§ **REQUIRED WORK**:
Locate each line in the records containing "until". Copy it.

§ **RECORDS FOR THE TASK**:
Segment Open

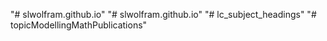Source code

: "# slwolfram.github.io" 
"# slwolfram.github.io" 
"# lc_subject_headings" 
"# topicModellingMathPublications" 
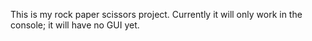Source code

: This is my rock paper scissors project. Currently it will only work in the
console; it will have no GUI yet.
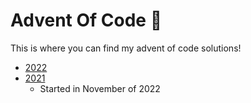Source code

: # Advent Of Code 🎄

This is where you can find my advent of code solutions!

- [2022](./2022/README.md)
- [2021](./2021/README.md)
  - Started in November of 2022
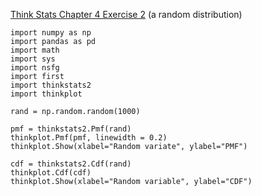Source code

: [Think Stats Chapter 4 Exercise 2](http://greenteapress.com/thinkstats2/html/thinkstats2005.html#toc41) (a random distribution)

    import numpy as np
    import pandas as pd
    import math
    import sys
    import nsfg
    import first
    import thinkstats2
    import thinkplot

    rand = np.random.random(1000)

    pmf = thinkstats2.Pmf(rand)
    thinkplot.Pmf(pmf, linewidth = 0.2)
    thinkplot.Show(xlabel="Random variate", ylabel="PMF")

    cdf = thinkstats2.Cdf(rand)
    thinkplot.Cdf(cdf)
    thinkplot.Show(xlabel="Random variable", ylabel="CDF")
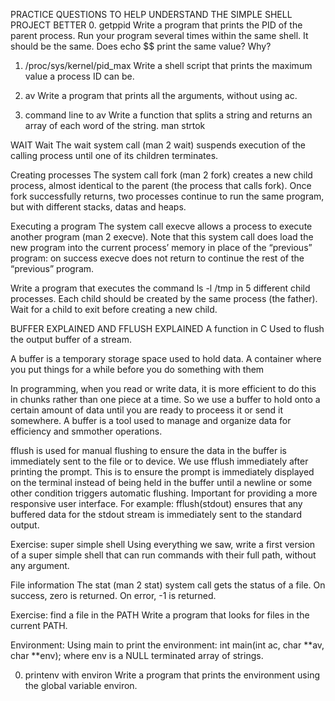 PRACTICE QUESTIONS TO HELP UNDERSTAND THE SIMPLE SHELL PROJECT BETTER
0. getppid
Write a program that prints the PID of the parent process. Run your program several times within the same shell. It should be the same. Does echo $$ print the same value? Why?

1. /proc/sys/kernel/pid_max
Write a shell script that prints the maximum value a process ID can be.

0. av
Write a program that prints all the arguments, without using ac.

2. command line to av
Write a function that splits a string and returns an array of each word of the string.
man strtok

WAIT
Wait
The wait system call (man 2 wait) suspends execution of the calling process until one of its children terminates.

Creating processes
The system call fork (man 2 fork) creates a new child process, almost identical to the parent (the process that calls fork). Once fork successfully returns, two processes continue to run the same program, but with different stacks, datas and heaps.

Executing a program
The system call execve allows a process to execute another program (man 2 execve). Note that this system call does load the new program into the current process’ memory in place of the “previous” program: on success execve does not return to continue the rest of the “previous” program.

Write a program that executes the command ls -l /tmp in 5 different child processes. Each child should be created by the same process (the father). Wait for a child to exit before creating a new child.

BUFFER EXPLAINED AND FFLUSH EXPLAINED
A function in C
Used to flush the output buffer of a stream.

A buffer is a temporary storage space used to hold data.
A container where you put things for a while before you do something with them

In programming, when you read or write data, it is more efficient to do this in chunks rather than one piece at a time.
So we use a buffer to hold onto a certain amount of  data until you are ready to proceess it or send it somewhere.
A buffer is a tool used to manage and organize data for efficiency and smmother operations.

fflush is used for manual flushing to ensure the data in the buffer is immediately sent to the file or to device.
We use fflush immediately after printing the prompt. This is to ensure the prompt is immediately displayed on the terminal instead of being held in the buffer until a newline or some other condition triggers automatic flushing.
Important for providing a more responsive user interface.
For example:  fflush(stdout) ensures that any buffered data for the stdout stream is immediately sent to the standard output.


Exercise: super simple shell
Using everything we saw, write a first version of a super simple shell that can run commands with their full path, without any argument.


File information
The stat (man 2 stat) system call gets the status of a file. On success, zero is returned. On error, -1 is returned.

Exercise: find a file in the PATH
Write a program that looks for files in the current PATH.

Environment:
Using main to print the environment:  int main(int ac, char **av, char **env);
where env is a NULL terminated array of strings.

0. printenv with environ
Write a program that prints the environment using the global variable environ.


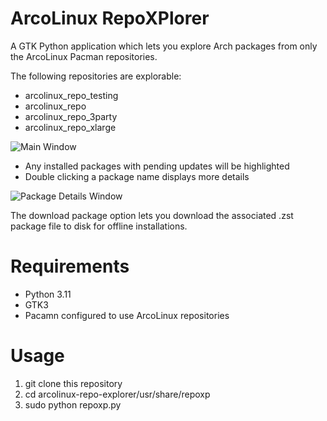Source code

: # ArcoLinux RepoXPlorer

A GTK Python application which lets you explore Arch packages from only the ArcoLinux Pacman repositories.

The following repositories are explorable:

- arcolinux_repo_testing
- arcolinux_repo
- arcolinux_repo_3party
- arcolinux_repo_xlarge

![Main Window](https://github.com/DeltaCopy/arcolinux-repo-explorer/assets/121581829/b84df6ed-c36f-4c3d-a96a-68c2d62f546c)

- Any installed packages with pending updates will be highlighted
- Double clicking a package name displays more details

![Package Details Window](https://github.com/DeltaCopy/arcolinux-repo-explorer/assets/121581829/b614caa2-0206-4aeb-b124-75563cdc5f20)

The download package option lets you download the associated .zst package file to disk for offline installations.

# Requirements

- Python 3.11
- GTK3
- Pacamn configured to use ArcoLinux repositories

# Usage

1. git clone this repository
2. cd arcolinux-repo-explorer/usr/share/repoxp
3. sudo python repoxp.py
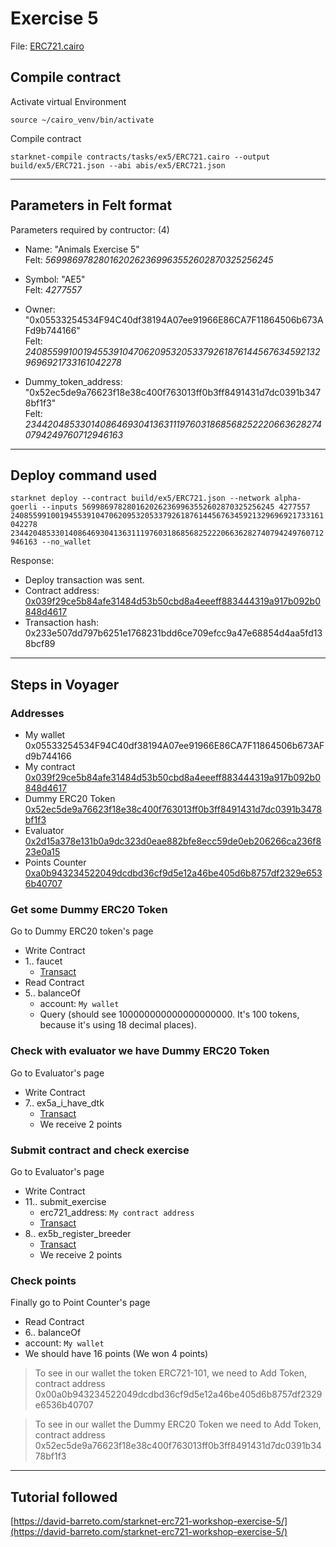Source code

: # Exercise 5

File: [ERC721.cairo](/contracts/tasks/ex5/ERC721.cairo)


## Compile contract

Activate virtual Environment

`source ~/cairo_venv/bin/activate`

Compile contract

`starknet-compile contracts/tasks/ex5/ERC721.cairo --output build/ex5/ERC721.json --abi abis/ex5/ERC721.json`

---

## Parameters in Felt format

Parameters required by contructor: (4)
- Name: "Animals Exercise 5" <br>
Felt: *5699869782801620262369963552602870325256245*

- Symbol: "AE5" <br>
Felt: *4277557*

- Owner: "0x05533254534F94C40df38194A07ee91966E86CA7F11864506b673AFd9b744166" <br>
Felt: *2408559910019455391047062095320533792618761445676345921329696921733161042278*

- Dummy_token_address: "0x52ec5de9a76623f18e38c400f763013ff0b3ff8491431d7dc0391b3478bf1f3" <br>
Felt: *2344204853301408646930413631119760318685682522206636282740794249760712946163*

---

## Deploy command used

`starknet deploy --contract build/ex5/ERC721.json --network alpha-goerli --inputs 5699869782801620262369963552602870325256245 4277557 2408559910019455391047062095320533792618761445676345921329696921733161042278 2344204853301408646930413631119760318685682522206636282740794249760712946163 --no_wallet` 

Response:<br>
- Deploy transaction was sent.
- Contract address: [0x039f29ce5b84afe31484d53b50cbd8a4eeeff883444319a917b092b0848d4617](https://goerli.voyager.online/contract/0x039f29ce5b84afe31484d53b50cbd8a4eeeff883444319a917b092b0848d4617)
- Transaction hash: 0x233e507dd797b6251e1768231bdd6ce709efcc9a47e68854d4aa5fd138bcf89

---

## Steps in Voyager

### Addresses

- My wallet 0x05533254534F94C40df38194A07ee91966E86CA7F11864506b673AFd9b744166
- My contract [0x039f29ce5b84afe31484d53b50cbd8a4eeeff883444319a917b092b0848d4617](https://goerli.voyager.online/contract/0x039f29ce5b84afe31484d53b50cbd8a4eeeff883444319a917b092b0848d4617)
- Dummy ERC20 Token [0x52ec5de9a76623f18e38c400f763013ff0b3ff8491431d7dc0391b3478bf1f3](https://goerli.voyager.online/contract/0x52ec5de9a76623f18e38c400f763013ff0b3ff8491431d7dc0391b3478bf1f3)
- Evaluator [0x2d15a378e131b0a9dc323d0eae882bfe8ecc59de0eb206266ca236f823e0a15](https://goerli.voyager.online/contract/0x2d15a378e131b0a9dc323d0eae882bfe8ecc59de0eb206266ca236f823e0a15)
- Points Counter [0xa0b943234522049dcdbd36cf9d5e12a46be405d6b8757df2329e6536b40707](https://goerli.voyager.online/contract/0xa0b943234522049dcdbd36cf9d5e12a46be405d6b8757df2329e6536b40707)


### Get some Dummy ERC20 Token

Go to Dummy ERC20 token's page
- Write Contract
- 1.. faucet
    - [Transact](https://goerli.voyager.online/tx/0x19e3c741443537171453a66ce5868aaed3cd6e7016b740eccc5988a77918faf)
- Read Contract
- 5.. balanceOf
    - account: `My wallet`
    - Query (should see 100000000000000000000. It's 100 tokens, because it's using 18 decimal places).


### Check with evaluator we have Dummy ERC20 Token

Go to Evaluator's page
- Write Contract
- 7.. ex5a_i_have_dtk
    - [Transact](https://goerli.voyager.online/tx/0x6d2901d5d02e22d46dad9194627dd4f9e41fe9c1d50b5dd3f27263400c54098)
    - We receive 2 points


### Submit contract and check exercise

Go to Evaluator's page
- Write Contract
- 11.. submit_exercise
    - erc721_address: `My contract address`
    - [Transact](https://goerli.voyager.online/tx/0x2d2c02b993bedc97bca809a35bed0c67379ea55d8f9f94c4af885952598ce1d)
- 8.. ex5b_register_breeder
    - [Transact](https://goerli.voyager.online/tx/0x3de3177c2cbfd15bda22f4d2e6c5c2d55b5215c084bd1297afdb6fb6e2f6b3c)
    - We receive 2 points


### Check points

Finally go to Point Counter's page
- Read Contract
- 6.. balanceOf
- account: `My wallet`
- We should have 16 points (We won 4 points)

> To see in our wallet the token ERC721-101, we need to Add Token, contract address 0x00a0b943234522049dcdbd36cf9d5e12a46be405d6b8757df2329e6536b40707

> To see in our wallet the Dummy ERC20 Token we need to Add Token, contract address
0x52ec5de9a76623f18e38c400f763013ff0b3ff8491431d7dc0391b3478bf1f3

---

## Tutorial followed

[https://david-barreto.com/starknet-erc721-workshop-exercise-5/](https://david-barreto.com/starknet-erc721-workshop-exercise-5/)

Segment Closed

§ **ANSWER BOX**:
The wait system call (man 2 wait) suspends execution of the calling process until one of its children terminates.
So we use a buffer to hold onto a certain amount of  data until you are ready to proceess it or send it somewhere.
We use fflush immediately after printing the prompt. This is to ensure the prompt is immediately displayed on the terminal instead of being held in the buffer until a newline or some other condition triggers automatic flushing.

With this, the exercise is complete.